An Idyll of the Deep South (From the series Aspects of Negro Life) (1934)
A group of African-Americans sit at the center, playing musical instruments. A series of concentric circles draws the viewer's eye to these figures, a technique that Douglas often used to indicate movement and energy. To either side, he depicts the violence and struggle of slave life. On the far left, figures kneel on the ground, perhaps weeping or praying, gathered around a rope hanging from a tree that references the practice of lynching. At the far right, several slaves obscured in darkness hold hoes and work the earth. A small, white, five-pointed star at the upper-right corner of the image shines a beam of light down diagonally across the image.
With this work, Douglas critiqued the stereotypical notion of the "happy Southern plantation Negro," flanking the central group of musicians with scenes of harsh, historical reality.
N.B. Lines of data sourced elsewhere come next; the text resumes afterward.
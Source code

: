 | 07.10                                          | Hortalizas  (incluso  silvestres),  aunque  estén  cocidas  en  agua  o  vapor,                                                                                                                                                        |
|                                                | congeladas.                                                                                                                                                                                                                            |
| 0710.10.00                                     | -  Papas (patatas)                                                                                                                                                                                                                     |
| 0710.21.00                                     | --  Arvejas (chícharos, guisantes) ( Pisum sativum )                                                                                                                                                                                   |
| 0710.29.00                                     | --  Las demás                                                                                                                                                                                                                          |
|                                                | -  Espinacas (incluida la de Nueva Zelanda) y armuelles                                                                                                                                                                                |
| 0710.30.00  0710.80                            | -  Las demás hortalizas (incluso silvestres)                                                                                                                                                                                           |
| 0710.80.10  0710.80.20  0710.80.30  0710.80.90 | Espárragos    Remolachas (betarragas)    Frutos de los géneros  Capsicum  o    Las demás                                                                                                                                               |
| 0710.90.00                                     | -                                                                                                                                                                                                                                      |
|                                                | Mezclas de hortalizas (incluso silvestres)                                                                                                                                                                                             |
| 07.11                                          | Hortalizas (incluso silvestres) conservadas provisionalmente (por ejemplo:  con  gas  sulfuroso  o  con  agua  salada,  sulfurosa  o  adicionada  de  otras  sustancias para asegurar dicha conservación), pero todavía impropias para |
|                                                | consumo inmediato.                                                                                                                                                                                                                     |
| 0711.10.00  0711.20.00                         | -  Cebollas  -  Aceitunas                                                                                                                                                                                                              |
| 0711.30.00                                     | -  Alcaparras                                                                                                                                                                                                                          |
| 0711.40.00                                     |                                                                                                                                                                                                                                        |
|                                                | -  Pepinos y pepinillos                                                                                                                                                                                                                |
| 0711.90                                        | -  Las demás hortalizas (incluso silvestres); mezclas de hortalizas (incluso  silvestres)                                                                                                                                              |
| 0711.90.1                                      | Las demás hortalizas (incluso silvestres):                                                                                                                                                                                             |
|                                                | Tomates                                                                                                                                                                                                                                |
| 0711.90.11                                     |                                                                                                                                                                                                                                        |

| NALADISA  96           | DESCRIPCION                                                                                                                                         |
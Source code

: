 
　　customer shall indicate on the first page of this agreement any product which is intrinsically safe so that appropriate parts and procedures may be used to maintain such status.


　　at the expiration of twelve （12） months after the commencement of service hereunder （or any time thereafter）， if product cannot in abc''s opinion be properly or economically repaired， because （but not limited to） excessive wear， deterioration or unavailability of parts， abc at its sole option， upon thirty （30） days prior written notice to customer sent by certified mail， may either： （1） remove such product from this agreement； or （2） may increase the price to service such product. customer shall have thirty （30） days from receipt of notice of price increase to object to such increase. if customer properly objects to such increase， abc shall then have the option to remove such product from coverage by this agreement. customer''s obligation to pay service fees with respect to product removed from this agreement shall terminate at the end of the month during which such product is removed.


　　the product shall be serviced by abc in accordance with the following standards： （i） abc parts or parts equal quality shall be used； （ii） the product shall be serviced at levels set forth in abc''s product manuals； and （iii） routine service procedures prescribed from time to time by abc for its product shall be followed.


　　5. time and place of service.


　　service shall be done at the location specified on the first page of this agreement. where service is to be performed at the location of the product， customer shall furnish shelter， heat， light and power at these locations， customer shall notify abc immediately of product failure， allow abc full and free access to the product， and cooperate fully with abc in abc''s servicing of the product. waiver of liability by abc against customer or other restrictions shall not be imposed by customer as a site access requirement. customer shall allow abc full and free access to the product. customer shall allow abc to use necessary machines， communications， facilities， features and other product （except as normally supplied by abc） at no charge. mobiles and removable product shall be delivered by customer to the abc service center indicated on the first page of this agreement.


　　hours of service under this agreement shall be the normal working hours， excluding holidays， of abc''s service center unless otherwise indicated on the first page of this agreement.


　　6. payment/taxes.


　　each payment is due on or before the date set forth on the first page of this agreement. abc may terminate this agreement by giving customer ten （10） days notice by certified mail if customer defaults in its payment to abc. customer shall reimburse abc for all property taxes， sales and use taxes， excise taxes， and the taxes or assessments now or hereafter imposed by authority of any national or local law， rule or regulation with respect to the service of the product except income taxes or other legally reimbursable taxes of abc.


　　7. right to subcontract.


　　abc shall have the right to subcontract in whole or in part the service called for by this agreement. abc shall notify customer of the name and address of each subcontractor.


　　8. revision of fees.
At the same time, Douglas's symbolism remains open-ended and allows for multiple levels of interpretation. For example, the star in the image was typically understood to represent the Underground Railroad's well-known directive to "follow the North Star" to freedom. However, in an April 1971 conversation with artist David C. Driskell at Fisk University's Fine Arts Festival, Douglas revealed that he actually meant it to represent the "the red star of Russia," referencing the belief among some Harlem intellectuals that true equality might be reached through the "alternative policies of communism and socialism." The way that the star's light shines directly on the group of musicians can also be read as a reference to the importance of Christianity (frequently embodied in slave music) as an important glimmer of hope in the lives of slaves.
Defiance (From the series Emperor Jones) (1972 (reprinted from original 1926 version))
The play won a Pulitzer prize, and is notable for being the first Broadway play with an African-American actor (Charles Gilpin) in a lead role, particularly as he performed a complicated psychological character that did not rely on bigoted stereotypes of black people. When the role was recast in 1925, it launched the career of Douglas's friend, the actor/singer Paul Robeson. Robeson would star in the 1933 film version, as well.
Douglas completed four black-and-white woodblock images representing his interpretation of the story. This print, Defiance, shows Jones in a military uniform with an aggressive, wide-legged stance and a confrontational expression. He wields a whip that overlaps with several leaves of lush foliage. Below him, wavy lines of alternating black and white, overlaid with fish, suggest a river. While these landscape elements indicate the setting in the Caribbean jungle, the stark contrast of black and white enhances the sense of drama. The monochromatic patterning also reads as rhythmic, alluding to drum beat which continuously accelerates over the course of the play.